→ **Data for review**:
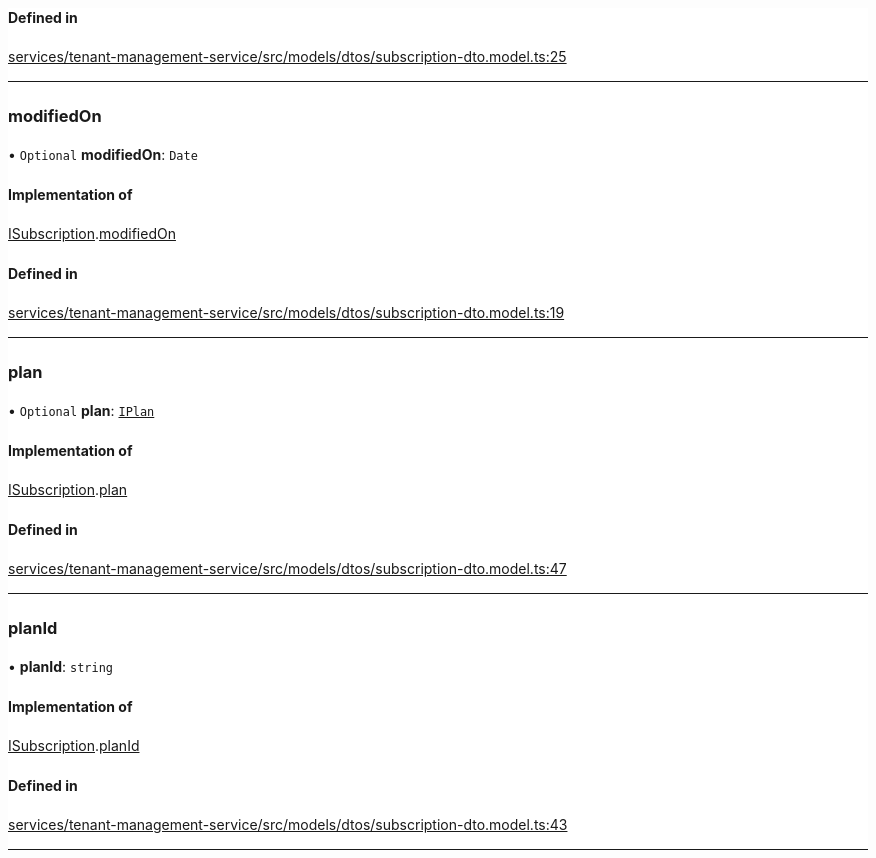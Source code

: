 #### Defined in

[services/tenant-management-service/src/models/dtos/subscription-dto.model.ts:25](https://github.com/sourcefuse/arc-saas/blob/5e03dcb/services/tenant-management-service/src/models/dtos/subscription-dto.model.ts#L25)

___

### modifiedOn

• `Optional` **modifiedOn**: `Date`

#### Implementation of

[ISubscription](../interfaces/ISubscription.md).[modifiedOn](../interfaces/ISubscription.md#modifiedon)

#### Defined in

[services/tenant-management-service/src/models/dtos/subscription-dto.model.ts:19](https://github.com/sourcefuse/arc-saas/blob/5e03dcb/services/tenant-management-service/src/models/dtos/subscription-dto.model.ts#L19)

___

### plan

• `Optional` **plan**: [`IPlan`](../interfaces/IPlan.md)

#### Implementation of

[ISubscription](../interfaces/ISubscription.md).[plan](../interfaces/ISubscription.md#plan)

#### Defined in

[services/tenant-management-service/src/models/dtos/subscription-dto.model.ts:47](https://github.com/sourcefuse/arc-saas/blob/5e03dcb/services/tenant-management-service/src/models/dtos/subscription-dto.model.ts#L47)

___

### planId

• **planId**: `string`

#### Implementation of

[ISubscription](../interfaces/ISubscription.md).[planId](../interfaces/ISubscription.md#planid)

#### Defined in

[services/tenant-management-service/src/models/dtos/subscription-dto.model.ts:43](https://github.com/sourcefuse/arc-saas/blob/5e03dcb/services/tenant-management-service/src/models/dtos/subscription-dto.model.ts#L43)

___
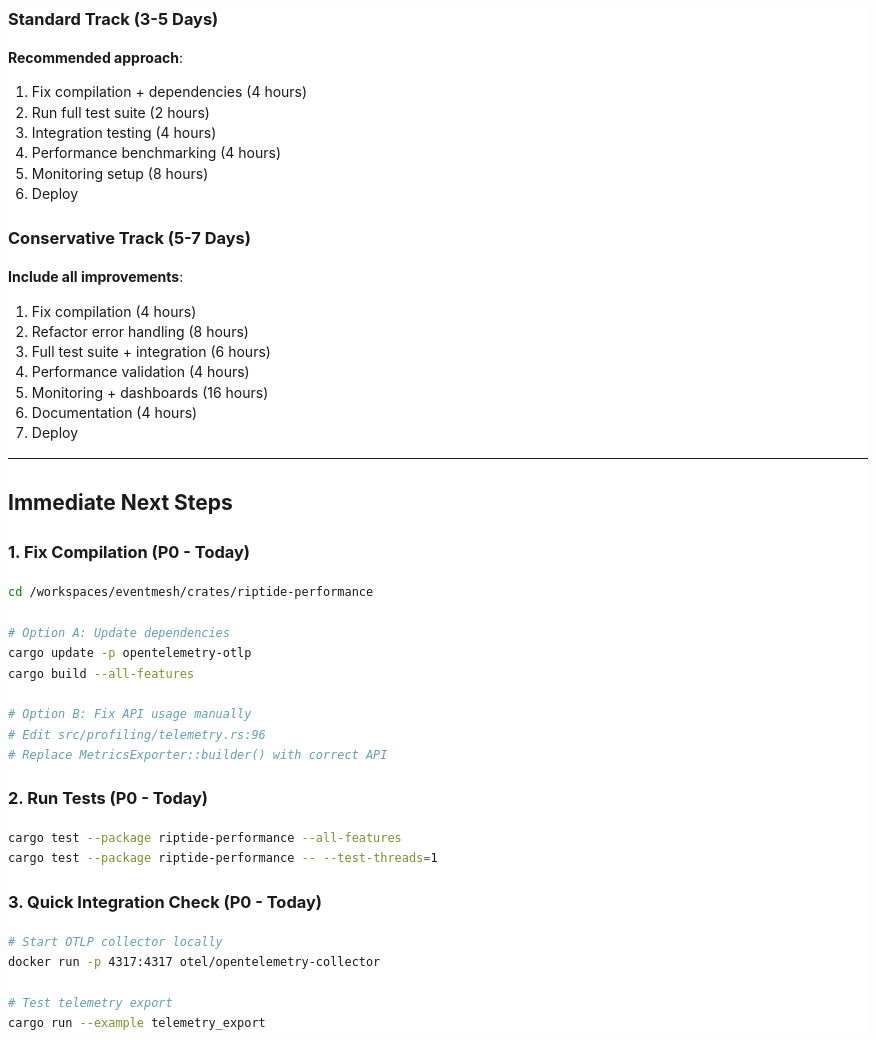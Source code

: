 ### Standard Track (3-5 Days)
**Recommended approach**:
1. Fix compilation + dependencies (4 hours)
2. Run full test suite (2 hours)
3. Integration testing (4 hours)
4. Performance benchmarking (4 hours)
5. Monitoring setup (8 hours)
6. Deploy

### Conservative Track (5-7 Days)
**Include all improvements**:
1. Fix compilation (4 hours)
2. Refactor error handling (8 hours)
3. Full test suite + integration (6 hours)
4. Performance validation (4 hours)
5. Monitoring + dashboards (16 hours)
6. Documentation (4 hours)
7. Deploy

---

## Immediate Next Steps

### 1. Fix Compilation (P0 - Today)
```bash
cd /workspaces/eventmesh/crates/riptide-performance

# Option A: Update dependencies
cargo update -p opentelemetry-otlp
cargo build --all-features

# Option B: Fix API usage manually
# Edit src/profiling/telemetry.rs:96
# Replace MetricsExporter::builder() with correct API
```

### 2. Run Tests (P0 - Today)
```bash
cargo test --package riptide-performance --all-features
cargo test --package riptide-performance -- --test-threads=1
```

### 3. Quick Integration Check (P0 - Today)
```bash
# Start OTLP collector locally
docker run -p 4317:4317 otel/opentelemetry-collector

# Test telemetry export
cargo run --example telemetry_export
```

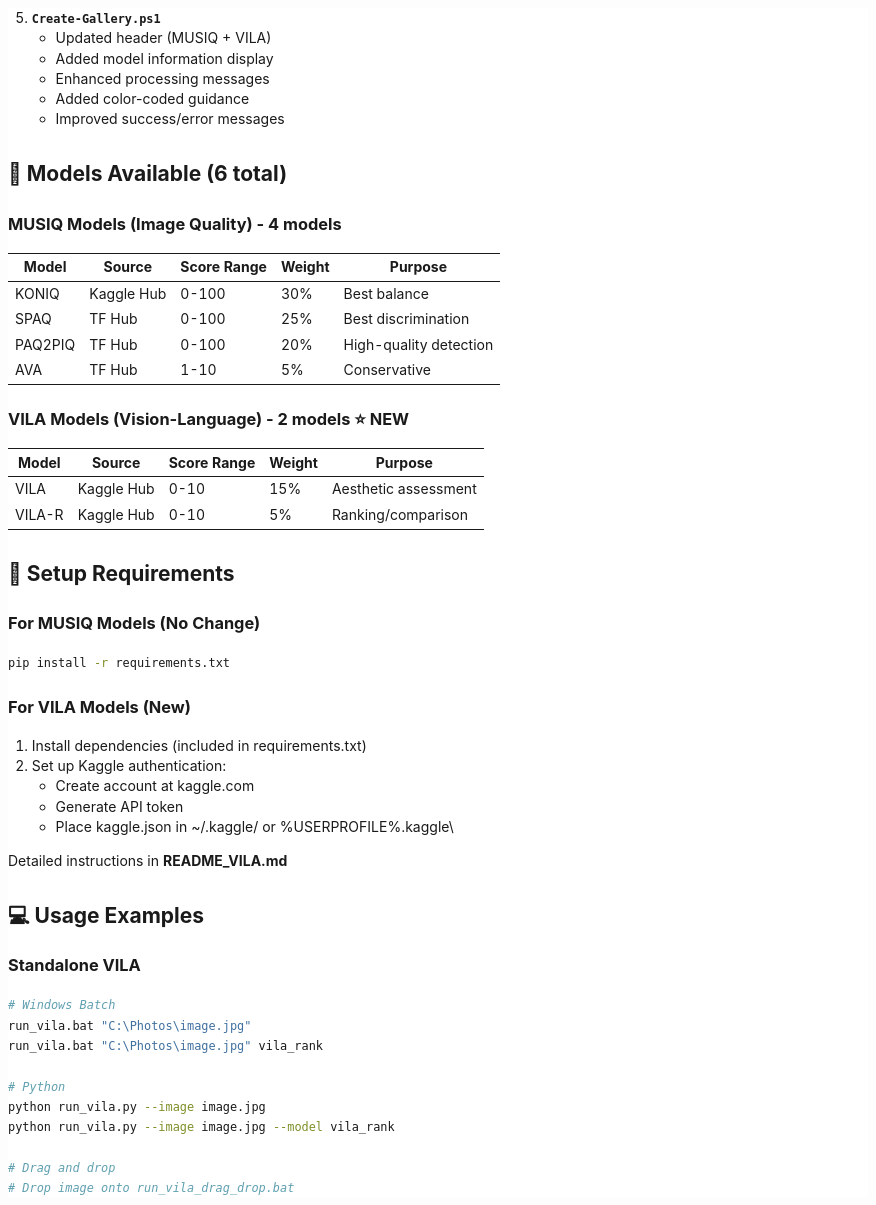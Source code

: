 5. **`Create-Gallery.ps1`**
   - Updated header (MUSIQ + VILA)
   - Added model information display
   - Enhanced processing messages
   - Added color-coded guidance
   - Improved success/error messages

## 🎨 Models Available (6 total)

### MUSIQ Models (Image Quality) - 4 models
| Model | Source | Score Range | Weight | Purpose |
|-------|--------|-------------|--------|---------|
| KONIQ | Kaggle Hub | 0-100 | 30% | Best balance |
| SPAQ | TF Hub | 0-100 | 25% | Best discrimination |
| PAQ2PIQ | TF Hub | 0-100 | 20% | High-quality detection |
| AVA | TF Hub | 1-10 | 5% | Conservative |

### VILA Models (Vision-Language) - 2 models ⭐ NEW
| Model | Source | Score Range | Weight | Purpose |
|-------|--------|-------------|--------|---------|
| VILA | Kaggle Hub | 0-10 | 15% | Aesthetic assessment |
| VILA-R | Kaggle Hub | 0-10 | 5% | Ranking/comparison |

## 🔧 Setup Requirements

### For MUSIQ Models (No Change)
```bash
pip install -r requirements.txt
```

### For VILA Models (New)
1. Install dependencies (included in requirements.txt)
2. Set up Kaggle authentication:
   - Create account at kaggle.com
   - Generate API token
   - Place kaggle.json in ~/.kaggle/ or %USERPROFILE%\.kaggle\

Detailed instructions in **README_VILA.md**

## 💻 Usage Examples

### Standalone VILA
```bash
# Windows Batch
run_vila.bat "C:\Photos\image.jpg"
run_vila.bat "C:\Photos\image.jpg" vila_rank

# Python
python run_vila.py --image image.jpg
python run_vila.py --image image.jpg --model vila_rank

# Drag and drop
# Drop image onto run_vila_drag_drop.bat
```
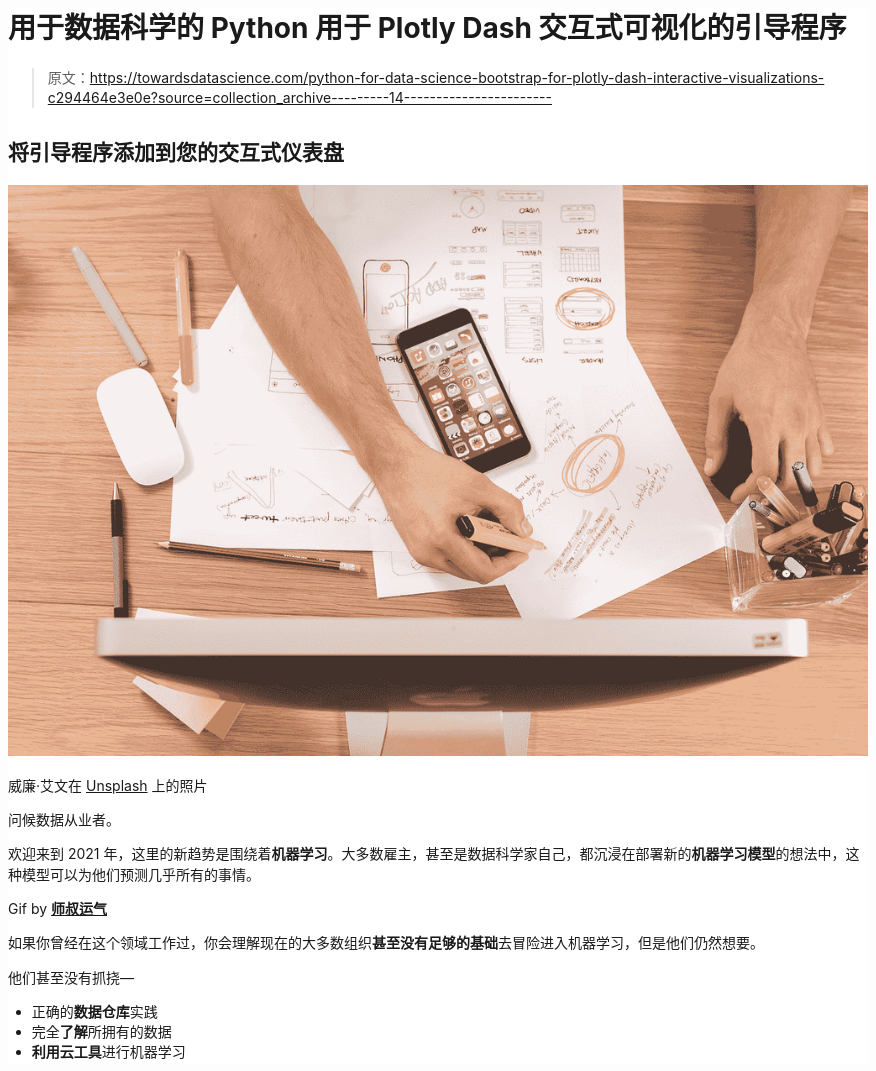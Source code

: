# 用于数据科学的 Python 用于 Plotly Dash 交互式可视化的引导程序

> 原文：<https://towardsdatascience.com/python-for-data-science-bootstrap-for-plotly-dash-interactive-visualizations-c294464e3e0e?source=collection_archive---------14----------------------->

## 将引导程序添加到您的交互式仪表盘

![](img/bef0da10d61323cf98d1f6e1d89e3fc0.png)

威廉·艾文在 [Unsplash](https://unsplash.com?utm_source=medium&utm_medium=referral) 上的照片

问候数据从业者。

欢迎来到 2021 年，这里的新趋势是围绕着**机器学习**。大多数雇主，甚至是数据科学家自己，都沉浸在部署新的**机器学习模型**的想法中，这种模型可以为他们预测几乎所有的事情。

Gif by [**师叔运气**](https://giphy.com/channel/abbeyluck)

如果你曾经在这个领域工作过，你会理解现在的大多数组织**甚至没有足够的基础**去冒险进入机器学习，但是他们仍然想要。

他们甚至没有抓挠—

*   正确的**数据仓库**实践
*   完全**了解**所拥有的数据
*   **利用云工具**进行机器学习
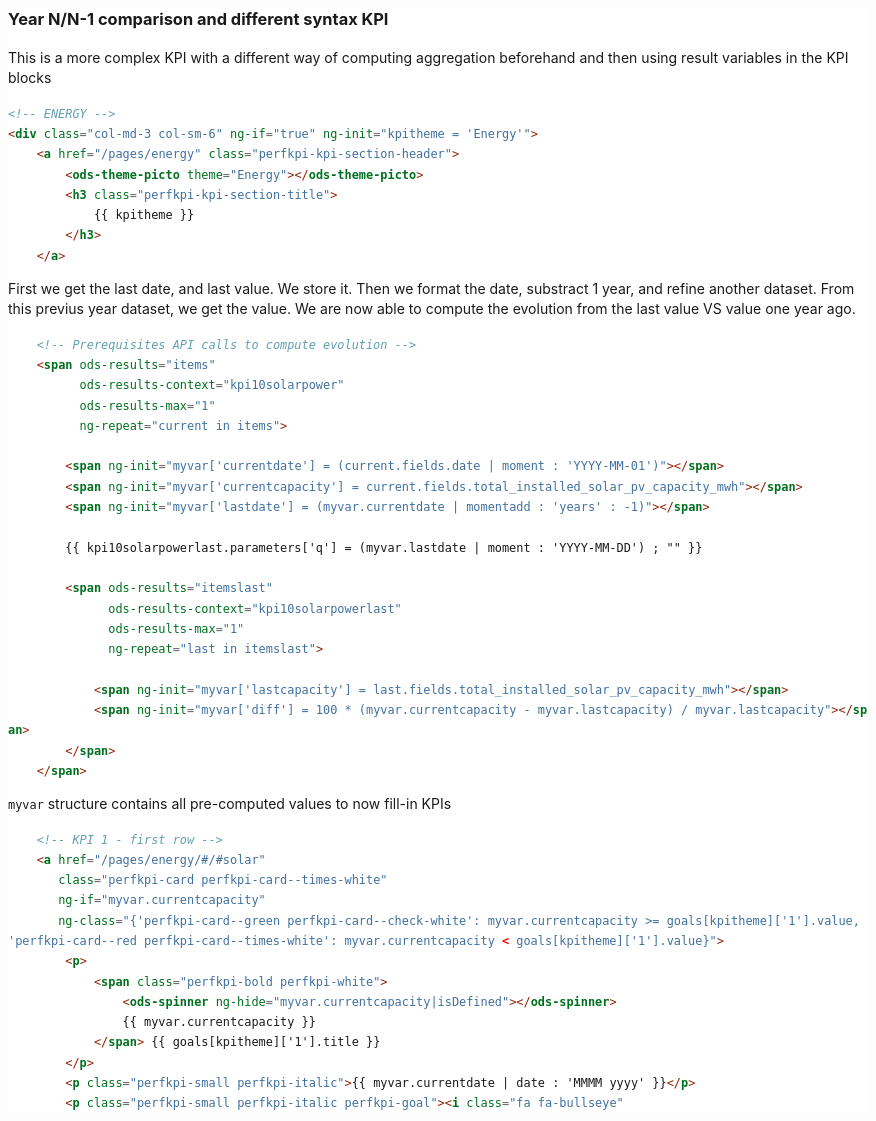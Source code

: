 
### Year N/N-1 comparison and different syntax KPI

This is a more complex KPI with a different way of computing aggregation beforehand and then using result variables in the KPI blocks

```html
<!-- ENERGY -->
<div class="col-md-3 col-sm-6" ng-if="true" ng-init="kpitheme = 'Energy'">
    <a href="/pages/energy" class="perfkpi-kpi-section-header">
        <ods-theme-picto theme="Energy"></ods-theme-picto>
        <h3 class="perfkpi-kpi-section-title">
            {{ kpitheme }}
        </h3>
    </a>
```

First we get the last date, and last value. We store it.
Then we format the date, substract 1 year, and refine another dataset. From this previus year dataset, we get the value. 
We are now able to compute the evolution from the last value VS value one year ago.
```html
    <!-- Prerequisites API calls to compute evolution -->
    <span ods-results="items"
          ods-results-context="kpi10solarpower"
          ods-results-max="1"
          ng-repeat="current in items">

        <span ng-init="myvar['currentdate'] = (current.fields.date | moment : 'YYYY-MM-01')"></span>
        <span ng-init="myvar['currentcapacity'] = current.fields.total_installed_solar_pv_capacity_mwh"></span>
        <span ng-init="myvar['lastdate'] = (myvar.currentdate | momentadd : 'years' : -1)"></span>

        {{ kpi10solarpowerlast.parameters['q'] = (myvar.lastdate | moment : 'YYYY-MM-DD') ; "" }}

        <span ods-results="itemslast"
              ods-results-context="kpi10solarpowerlast"
              ods-results-max="1"
              ng-repeat="last in itemslast">

            <span ng-init="myvar['lastcapacity'] = last.fields.total_installed_solar_pv_capacity_mwh"></span>
            <span ng-init="myvar['diff'] = 100 * (myvar.currentcapacity - myvar.lastcapacity) / myvar.lastcapacity"></span>
        </span>
    </span>
```

`myvar` structure contains all pre-computed values to now fill-in KPIs
```html
    <!-- KPI 1 - first row -->
    <a href="/pages/energy/#/#solar"
       class="perfkpi-card perfkpi-card--times-white"
       ng-if="myvar.currentcapacity"
       ng-class="{'perfkpi-card--green perfkpi-card--check-white': myvar.currentcapacity >= goals[kpitheme]['1'].value, 'perfkpi-card--red perfkpi-card--times-white': myvar.currentcapacity < goals[kpitheme]['1'].value}">
        <p>
            <span class="perfkpi-bold perfkpi-white">
                <ods-spinner ng-hide="myvar.currentcapacity|isDefined"></ods-spinner>
                {{ myvar.currentcapacity }}
            </span> {{ goals[kpitheme]['1'].title }}
        </p>
        <p class="perfkpi-small perfkpi-italic">{{ myvar.currentdate | date : 'MMMM yyyy' }}</p>
        <p class="perfkpi-small perfkpi-italic perfkpi-goal"><i class="fa fa-bullseye"
```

→ **What is needed**: Pick each line holding "MUSIQ" out of the entries above and return it.

→ **Task output**:
   - Updated header (MUSIQ + VILA)
### MUSIQ Models (Image Quality) - 4 models
### For MUSIQ Models (No Change)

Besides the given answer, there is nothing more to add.